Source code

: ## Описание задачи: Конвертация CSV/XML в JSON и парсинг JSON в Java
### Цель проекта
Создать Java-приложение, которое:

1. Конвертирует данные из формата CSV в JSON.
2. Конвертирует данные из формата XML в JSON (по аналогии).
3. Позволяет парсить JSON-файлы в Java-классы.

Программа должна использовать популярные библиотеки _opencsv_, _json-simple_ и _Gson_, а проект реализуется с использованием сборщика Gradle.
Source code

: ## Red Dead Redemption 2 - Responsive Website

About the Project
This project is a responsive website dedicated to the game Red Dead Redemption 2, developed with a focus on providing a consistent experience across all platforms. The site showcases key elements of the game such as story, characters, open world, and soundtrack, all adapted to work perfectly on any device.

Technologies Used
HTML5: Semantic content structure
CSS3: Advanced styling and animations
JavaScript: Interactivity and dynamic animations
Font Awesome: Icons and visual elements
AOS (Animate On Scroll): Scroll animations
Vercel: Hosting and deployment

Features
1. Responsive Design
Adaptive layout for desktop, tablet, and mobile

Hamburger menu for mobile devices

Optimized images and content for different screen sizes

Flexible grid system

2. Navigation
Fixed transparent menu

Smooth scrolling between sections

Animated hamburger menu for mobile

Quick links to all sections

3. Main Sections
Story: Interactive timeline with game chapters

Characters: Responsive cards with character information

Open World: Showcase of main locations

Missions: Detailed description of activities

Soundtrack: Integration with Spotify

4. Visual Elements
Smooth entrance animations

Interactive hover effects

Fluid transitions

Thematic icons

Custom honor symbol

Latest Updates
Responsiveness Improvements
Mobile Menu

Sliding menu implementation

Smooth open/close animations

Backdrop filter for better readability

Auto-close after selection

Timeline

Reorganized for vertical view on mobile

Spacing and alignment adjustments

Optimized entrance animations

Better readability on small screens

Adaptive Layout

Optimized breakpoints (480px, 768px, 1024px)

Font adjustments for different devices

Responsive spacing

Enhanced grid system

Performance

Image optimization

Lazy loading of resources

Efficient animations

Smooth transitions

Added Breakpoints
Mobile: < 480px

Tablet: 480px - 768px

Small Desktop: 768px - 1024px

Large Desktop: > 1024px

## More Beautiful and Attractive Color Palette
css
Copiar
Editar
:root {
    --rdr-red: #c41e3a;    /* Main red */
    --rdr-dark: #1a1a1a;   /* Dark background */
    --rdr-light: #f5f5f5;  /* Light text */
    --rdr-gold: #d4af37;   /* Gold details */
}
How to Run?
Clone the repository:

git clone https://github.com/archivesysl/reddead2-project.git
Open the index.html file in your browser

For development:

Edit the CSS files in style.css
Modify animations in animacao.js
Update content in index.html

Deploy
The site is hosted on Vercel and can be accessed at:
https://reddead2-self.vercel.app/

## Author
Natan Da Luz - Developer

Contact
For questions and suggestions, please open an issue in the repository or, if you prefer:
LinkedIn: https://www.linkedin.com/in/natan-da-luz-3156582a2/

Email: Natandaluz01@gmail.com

########

WHAT IS EXPECTED
Each entry must be retyped exactly as it was written above.

RESULT BELOW
Source code

: ## Описание задачи: Конвертация CSV/XML в JSON и парсинг JSON в Java
### Цель проекта
Создать Java-приложение, которое:

1. Конвертирует данные из формата CSV в JSON.
2. Конвертирует данные из формата XML в JSON (по аналогии).
3. Позволяет парсить JSON-файлы в Java-классы.

Программа должна использовать популярные библиотеки _opencsv_, _json-simple_ и _Gson_, а проект реализуется с использованием сборщика Gradle.
Source code

: ## Red Dead Redemption 2 - Responsive Website

About the Project
This project is a responsive website dedicated to the game Red Dead Redemption 2, developed with a focus on providing a consistent experience across all platforms. The site showcases key elements of the game such as story, characters, open world, and soundtrack, all adapted to work perfectly on any device.

Technologies Used
HTML5: Semantic content structure
CSS3: Advanced styling and animations
JavaScript: Interactivity and dynamic animations
Font Awesome: Icons and visual elements
AOS (Animate On Scroll): Scroll animations
Vercel: Hosting and deployment

Features
1. Responsive Design
Adaptive layout for desktop, tablet, and mobile

Hamburger menu for mobile devices

Optimized images and content for different screen sizes

Flexible grid system

2. Navigation
Fixed transparent menu

Smooth scrolling between sections

Animated hamburger menu for mobile

Quick links to all sections

3. Main Sections
Story: Interactive timeline with game chapters

Characters: Responsive cards with character information

Open World: Showcase of main locations

Missions: Detailed description of activities

Soundtrack: Integration with Spotify

4. Visual Elements
Smooth entrance animations

Interactive hover effects

Fluid transitions

Thematic icons

Custom honor symbol

Latest Updates
Responsiveness Improvements
Mobile Menu

Sliding menu implementation

Smooth open/close animations

Backdrop filter for better readability

Auto-close after selection

Timeline

Reorganized for vertical view on mobile

Spacing and alignment adjustments

Optimized entrance animations

Better readability on small screens

Adaptive Layout

Optimized breakpoints (480px, 768px, 1024px)

Font adjustments for different devices

Responsive spacing

Enhanced grid system

Performance

Image optimization

Lazy loading of resources

Efficient animations

Smooth transitions

Added Breakpoints
Mobile: < 480px

Tablet: 480px - 768px

Small Desktop: 768px - 1024px

Large Desktop: > 1024px

## More Beautiful and Attractive Color Palette
css
Copiar
Editar
:root {
    --rdr-red: #c41e3a;    /* Main red */
    --rdr-dark: #1a1a1a;   /* Dark background */
    --rdr-light: #f5f5f5;  /* Light text */
    --rdr-gold: #d4af37;   /* Gold details */
}
How to Run?
Clone the repository:

git clone https://github.com/archivesysl/reddead2-project.git
Open the index.html file in your browser

For development:

Edit the CSS files in style.css
Modify animations in animacao.js
Update content in index.html

Deploy
The site is hosted on Vercel and can be accessed at:
https://reddead2-self.vercel.app/

## Author
Natan Da Luz - Developer

Contact
For questions and suggestions, please open an issue in the repository or, if you prefer:
LinkedIn: https://www.linkedin.com/in/natan-da-luz-3156582a2/

Email: Natandaluz01@gmail.com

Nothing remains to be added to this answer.